━━ Extracted data ━━

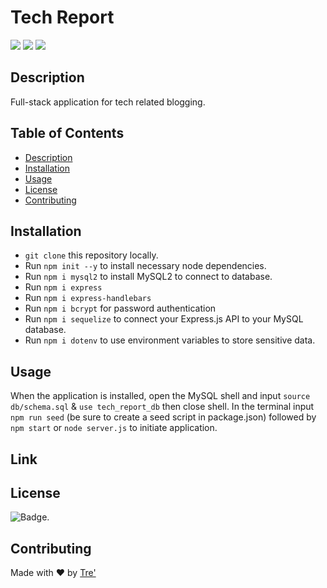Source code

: # Tech Report


<p>
    <img src="https://img.shields.io/github/repo-size/rush0218/tech-report" />
    <img src="https://img.shields.io/github/languages/top/rush0218/tech-report"  />
    <img src="https://img.shields.io/github/last-commit/rush0218/tech-report" />
</p>


## Description

Full-stack application for tech related blogging.

## Table of Contents

- [Description](#description)
- [Installation](#installation)
- [Usage](#usage)
- [License](#license)
- [Contributing](#contributing)


## Installation 

- `git clone` this repository locally. 
- Run `npm init --y` to install necessary node dependencies. 
- Run `npm i mysql2` to install MySQL2 to connect to database. 
- Run `npm i express` 
- Run `npm i express-handlebars` 
- Run `npm i bcrypt` for password authentication
- Run `npm i sequelize` to connect your Express.js API to your MySQL database.
- Run `npm i dotenv` to use environment variables to store sensitive data.

## Usage 

When the application is installed, open the MySQL shell and input `source db/schema.sql` & `use tech_report_db` then close shell. In the terminal input `npm run seed` (be sure to create a seed script in package.json) followed by `npm start` or `node server.js` to initiate application. 

## Link 




## License

![Badge](https://img.shields.io/badge/license-MIT-green). 

## Contributing

Made with ❤️ by [Tre'](https://github.com/Rush0218) 
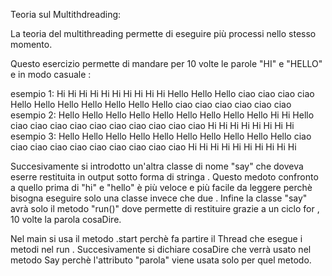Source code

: Teoria sul Multithdreading: 

La teoria del  multithreading  permette  di eseguire più  processi nello stesso momento.

Questo esercizio permette di mandare per 10 volte le parole "HI" e "HELLO"  e in modo casuale :

esempio 1:
Hi
Hi
Hi
Hi
Hi
Hi
Hi
Hi
Hi
Hi
Hello
Hello
Hello
ciao
ciao
ciao
ciao
Hello
Hello
Hello
Hello
Hello
Hello
Hello
ciao
ciao
ciao
ciao
ciao
ciao
esempio 2: 
Hello
Hello
Hello
Hello
Hello
Hello
Hello
Hello
Hello
Hi
Hi
Hello
ciao
ciao
ciao
ciao
ciao
ciao
ciao
ciao
ciao
ciao
Hi
Hi
Hi
Hi
Hi
Hi
Hi
Hi
esempio 3:
Hello
Hello
Hello
Hello
Hello
Hello
Hello
Hello
Hello
Hello
ciao
ciao
ciao
ciao
ciao
ciao
ciao
ciao
ciao
ciao
Hi
Hi
Hi
Hi
Hi
Hi
Hi
Hi
Hi
Hi

Succesivamente si introdotto un'altra classe di nome "say" che doveva eserre restituita in output sotto forma di stringa .
Questo medoto confronto a quello prima di "hi" e "hello" è più veloce e più facile da leggere perchè bisogna eseguire solo una classe invece che due . Infine la classe "say" avrà solo il metodo "run()" dove permette di restituire grazie a un ciclo for , 10 volte la parola cosaDire.

Nel main si usa il metodo .start perchè fa partire il Thread che esegue i metodi nel run .
Succesivamente si dichiare cosaDire che verrà usato nel metodo Say perchè l'attributo "parola" viene usata solo per quel metodo.


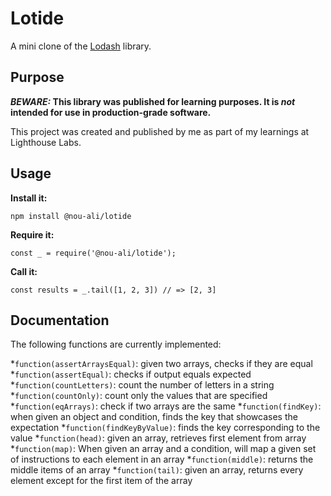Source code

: # Lotide

A mini clone of the [Lodash](https://lodash.com) library.

## Purpose

**_BEWARE:_ This library was published for learning purposes. It is _not_ intended for use in production-grade software.**

This project was created and published by me as part of my learnings at Lighthouse Labs. 

## Usage

**Install it:**

`npm install @nou-ali/lotide`

**Require it:**

`const _ = require('@nou-ali/lotide');`

**Call it:**

`const results = _.tail([1, 2, 3]) // => [2, 3]`

## Documentation

The following functions are currently implemented:

*`function(assertArraysEqual)`: given two arrays, checks if they are equal 
*`function(assertEqual)`: checks if output equals expected
*`function(countLetters)`: count the number of letters in a string
*`function(countOnly)`: count only the values that are specified 
*`function(eqArrays)`: check if two arrays are the same
*`function(findKey)`: when given an object and condition, finds the key that showcases the expectation
*`function(findKeyByValue)`: finds the key corresponding to the value
*`function(head)`: given an array, retrieves first element from array
*`function(map)`: When given an array and a condition, will map a given set of instructions to each element in an array 
*`function(middle)`: returns the middle items of an array
*`function(tail)`: given an array, returns every element except for the first item of the array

━━━

Exercise:
Wherever a line in the entries holds "github", copy that line.

Solution for this task:
    <img src="https://img.shields.io/github/repo-size/rush0218/tech-report" />
    <img src="https://img.shields.io/github/languages/top/rush0218/tech-report"  />
    <img src="https://img.shields.io/github/last-commit/rush0218/tech-report" />
Made with ❤️ by [Tre'](https://github.com/Rush0218) 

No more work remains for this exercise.